Not only is Jesse Kornbluth the founder of HeadButler.com, a cultural concierge site, he also co-founded The Book Report Network. His debut novel, MARRIED SEX, is more interesting than its title would suggest: It’s the story of divorce lawyer David Greenfield, who --- when propositioned by a seductive photographer to be her lover for six weeks --- reasons that “it’s not cheating if your wife’s there,” and invites his wife to join. What harm could come of fulfilling his longtime sexual fantasy? In this frank interview, Jesse addresses speculation that MARRIED SEX is autobiographical, why writing (accurately) about sex is not as easy as it seems, and whether or not he’s ever actually been in a threesome.

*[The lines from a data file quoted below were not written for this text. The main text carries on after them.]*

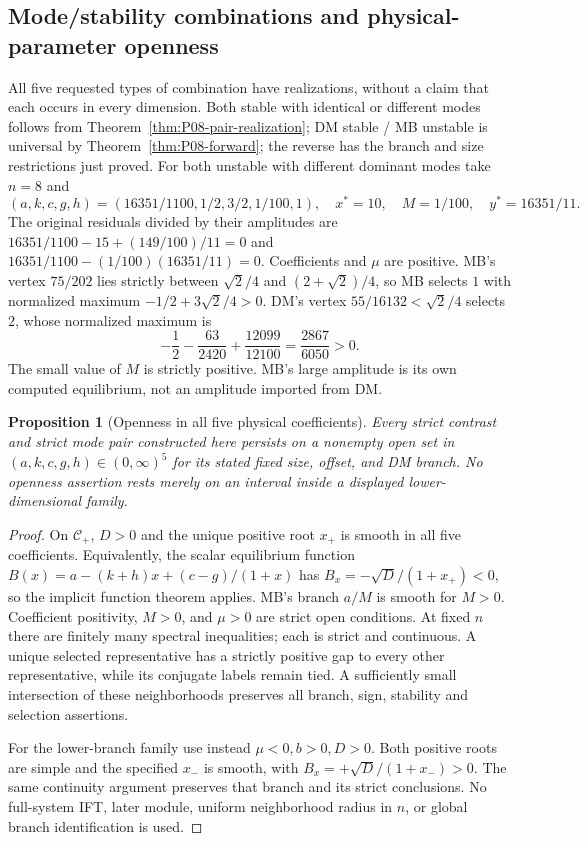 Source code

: \documentclass[11pt]{article}
\newtheorem{proposition}[theorem]{Proposition}
\theoremstyle{definition}
\theoremstyle{remark}
\begin{document}
\subsection{Mode/stability combinations and physical-parameter openness}
All five requested types of combination have realizations, without a
claim that each occurs in every dimension. Both stable with identical
or different modes follows from Theorem~\ref{thm:P08-pair-realization};
DM stable / MB unstable is universal by Theorem~\ref{thm:P08-forward};
the reverse has the branch and size restrictions just proved.
For both unstable with different dominant modes take $n=8$ and
\begin{equation}
 (a,k,c,g,h)=(16351/1100,1/2,3/2,1/100,1),\quad
 x^*=10,\quad M=1/100,\quad y^*=16351/11.
 \label{eq:P08-both-unstable}
\end{equation}
The original residuals divided by their amplitudes are
$16351/1100-15+(149/100)/11=0$ and
$16351/1100-(1/100)(16351/11)=0$. Coefficients and $\mu$ are positive.
MB's vertex $75/202$ lies strictly between $\sqrt2/4$ and
$(2+\sqrt2)/4$, so MB selects $1$ with normalized maximum
$-1/2+3\sqrt2/4>0$. DM's vertex $55/16132<\sqrt2/4$ selects $2$,
whose normalized maximum is
\[
 -\frac12-\frac{63}{2420}+\frac{12099}{12100}
 =\frac{2867}{6050}>0.
\]
The small value of $M$ is strictly positive. MB's large amplitude is
its own computed equilibrium, not an amplitude imported from DM.

\begin{proposition}[Openness in all five physical coefficients]
\label{prop:P08-open}
Every strict contrast and strict mode pair constructed here persists
on a nonempty open set in $(a,k,c,g,h)\in(0,\infty)^5$ for its stated
fixed size, offset, and DM branch. No openness assertion rests merely
on an interval inside a displayed lower-dimensional family.
\end{proposition}
\begin{proof}
On $\mathcal C_+$, $D>0$ and the unique positive root $x_+$ is smooth
in all five coefficients. Equivalently, the scalar equilibrium function
$B(x)=a-(k+h)x+(c-g)/(1+x)$ has
$B_x=-\sqrt D/(1+x_+)<0$, so the implicit function theorem applies.
MB's branch $a/M$ is smooth for $M>0$. Coefficient positivity,
$M>0$, and $\mu>0$ are strict open conditions. At fixed $n$ there
are finitely many spectral inequalities; each is strict and continuous.
A unique selected representative has a strictly positive gap to every
other representative, while its conjugate labels remain tied.
A sufficiently small intersection of these neighborhoods preserves all
branch, sign, stability and selection assertions.

For the lower-branch family use instead $\mu<0,b>0,D>0$.
Both positive roots are simple and the specified $x_-$ is smooth, with
$B_x=+\sqrt D/(1+x_-)>0$. The same continuity argument preserves
that branch and its strict conclusions. No full-system IFT, later
module, uniform neighborhood radius in $n$, or global branch
identification is used.
\end{proof}
\end{document}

Question: A novel about a threesome. Told in the first-person by the husband. Written by a married male writer. The question is obvious.

Jesse Kornbluth: Yes, I have been in a threesome, for several years, often for 10 hours a day --- in my head. Or, more plainly: MARRIED SEX is fiction. The sex? I made it up, all of it. But if readers think this is a disguised memoir, I’ll be flattered. I like fiction that reads as if it’s truth. It delights me when friends read the book and say, “I can’t look you in the face.”

Q: You’re hoping to capitalize on FIFTY SHADES OF GREY, right?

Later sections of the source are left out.